■ Exercise data:

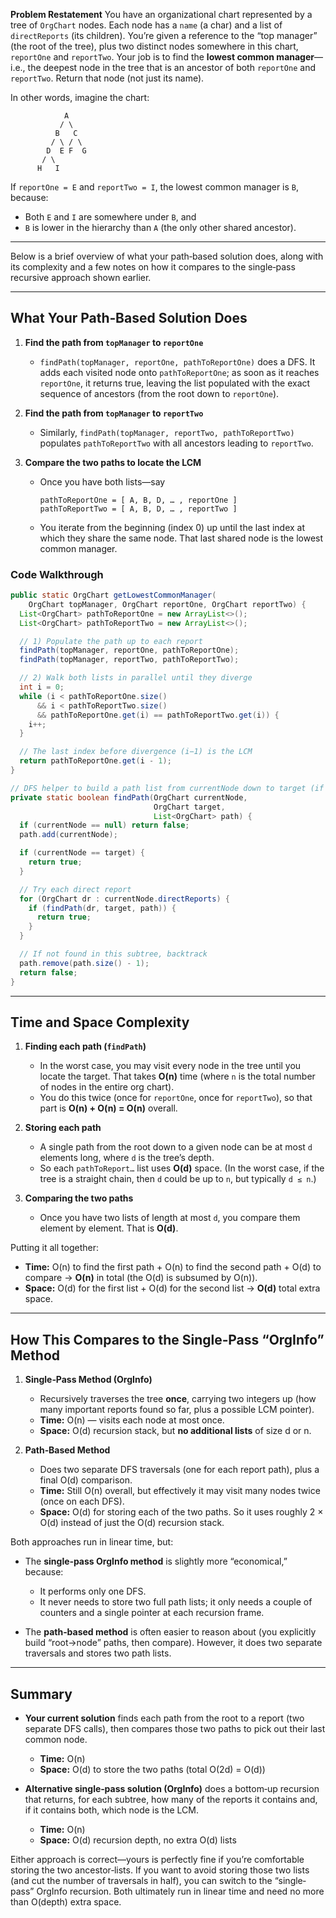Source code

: **Problem Restatement**
You have an organizational chart represented by a tree of `OrgChart` nodes. Each node has a `name` (a char) and a list of `directReports` (its children). You’re given a reference to the “top manager” (the root of the tree), plus two distinct nodes somewhere in this chart, `reportOne` and `reportTwo`. Your job is to find the **lowest common manager**—i.e., the deepest node in the tree that is an ancestor of both `reportOne` and `reportTwo`. Return that node (not just its name).

In other words, imagine the chart:

```
            A
           / \
          B   C
         / \ / \
        D  E F  G
       / \
      H   I
```

If `reportOne = E` and `reportTwo = I`, the lowest common manager is `B`, because:

* Both `E` and `I` are somewhere under `B`, and
* `B` is lower in the hierarchy than `A` (the only other shared ancestor).

---
Below is a brief overview of what your path‐based solution does, along with its complexity and a few notes on how it compares to the single‐pass recursive approach shown earlier.

---

## What Your Path‐Based Solution Does

1. **Find the path from `topManager` to `reportOne`**

   * `findPath(topManager, reportOne, pathToReportOne)` does a DFS. It adds each visited node onto `pathToReportOne`; as soon as it reaches `reportOne`, it returns true, leaving the list populated with the exact sequence of ancestors (from the root down to `reportOne`).

2. **Find the path from `topManager` to `reportTwo`**

   * Similarly, `findPath(topManager, reportTwo, pathToReportTwo)` populates `pathToReportTwo` with all ancestors leading to `reportTwo`.

3. **Compare the two paths to locate the LCM**

   * Once you have both lists—say

     ```
     pathToReportOne = [ A, B, D, … , reportOne ]
     pathToReportTwo = [ A, B, D, … , reportTwo ]
     ```
   * You iterate from the beginning (index 0) up until the last index at which they share the same node. That last shared node is the lowest common manager.

### Code Walkthrough

```java
public static OrgChart getLowestCommonManager(
    OrgChart topManager, OrgChart reportOne, OrgChart reportTwo) {
  List<OrgChart> pathToReportOne = new ArrayList<>();
  List<OrgChart> pathToReportTwo = new ArrayList<>();

  // 1) Populate the path up to each report
  findPath(topManager, reportOne, pathToReportOne);
  findPath(topManager, reportTwo, pathToReportTwo);

  // 2) Walk both lists in parallel until they diverge
  int i = 0;
  while (i < pathToReportOne.size()
      && i < pathToReportTwo.size()
      && pathToReportOne.get(i) == pathToReportTwo.get(i)) {
    i++;
  }

  // The last index before divergence (i−1) is the LCM
  return pathToReportOne.get(i - 1);
}

// DFS helper to build a path list from currentNode down to target (if it exists)
private static boolean findPath(OrgChart currentNode,
                                OrgChart target,
                                List<OrgChart> path) {
  if (currentNode == null) return false;
  path.add(currentNode);

  if (currentNode == target) {
    return true; 
  }

  // Try each direct report
  for (OrgChart dr : currentNode.directReports) {
    if (findPath(dr, target, path)) {
      return true; 
    }
  }

  // If not found in this subtree, backtrack
  path.remove(path.size() - 1);
  return false;
}
```

---

## Time and Space Complexity

1. **Finding each path (`findPath`)**

   * In the worst case, you may visit every node in the tree until you locate the target. That takes **O(n)** time (where `n` is the total number of nodes in the entire org chart).
   * You do this twice (once for `reportOne`, once for `reportTwo`), so that part is **O(n) + O(n) = O(n)** overall.

2. **Storing each path**

   * A single path from the root down to a given node can be at most `d` elements long, where `d` is the tree’s depth.
   * So each `pathToReport…` list uses **O(d)** space. (In the worst case, if the tree is a straight chain, then `d` could be up to `n`, but typically `d ≤ n`.)

3. **Comparing the two paths**

   * Once you have two lists of length at most `d`, you compare them element by element. That is **O(d)**.

Putting it all together:

* **Time:** O(n) to find the first path + O(n) to find the second path + O(d) to compare → **O(n)** in total (the O(d) is subsumed by O(n)).
* **Space:** O(d) for the first list + O(d) for the second list → **O(d)** total extra space.

---

## How This Compares to the Single‐Pass “OrgInfo” Method

1. **Single‐Pass Method (OrgInfo)**

   * Recursively traverses the tree **once**, carrying two integers up (how many important reports found so far, plus a possible LCM pointer).
   * **Time:** O(n) — visits each node at most once.
   * **Space:** O(d) recursion stack, but **no additional lists** of size d or n.

2. **Path‐Based Method**

   * Does two separate DFS traversals (one for each report path), plus a final O(d) comparison.
   * **Time:** Still O(n) overall, but effectively it may visit many nodes twice (once on each DFS).
   * **Space:** O(d) for storing each of the two paths. So it uses roughly 2 × O(d) instead of just the O(d) recursion stack.

Both approaches run in linear time, but:

* The **single‐pass OrgInfo method** is slightly more “economical,” because:

  * It performs only one DFS.
  * It never needs to store two full path lists; it only needs a couple of counters and a single pointer at each recursion frame.

* The **path‐based method** is often easier to reason about (you explicitly build “root→node” paths, then compare). However, it does two separate traversals and stores two path lists.

---

## Summary

* **Your current solution** finds each path from the root to a report (two separate DFS calls), then compares those two paths to pick out their last common node.

  * **Time:** O(n)
  * **Space:** O(d) to store the two paths (total O(2d) = O(d))

* **Alternative single‐pass solution (OrgInfo)** does a bottom‐up recursion that returns, for each subtree, how many of the reports it contains and, if it contains both, which node is the LCM.

  * **Time:** O(n)
  * **Space:** O(d) recursion depth, no extra O(d) lists

Either approach is correct—yours is perfectly fine if you’re comfortable storing the two ancestor‐lists. If you want to avoid storing those two lists (and cut the number of traversals in half), you can switch to the “single‐pass” OrgInfo recursion. Both ultimately run in linear time and need no more than O(depth) extra space.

■ What you are asked to do: Show the lines where the word "size" appears in the entries.

■ Output of the task:
  while (i < pathToReportOne.size()
      && i < pathToReportTwo.size()
  path.remove(path.size() - 1);
   * **Space:** O(d) recursion stack, but **no additional lists** of size d or n.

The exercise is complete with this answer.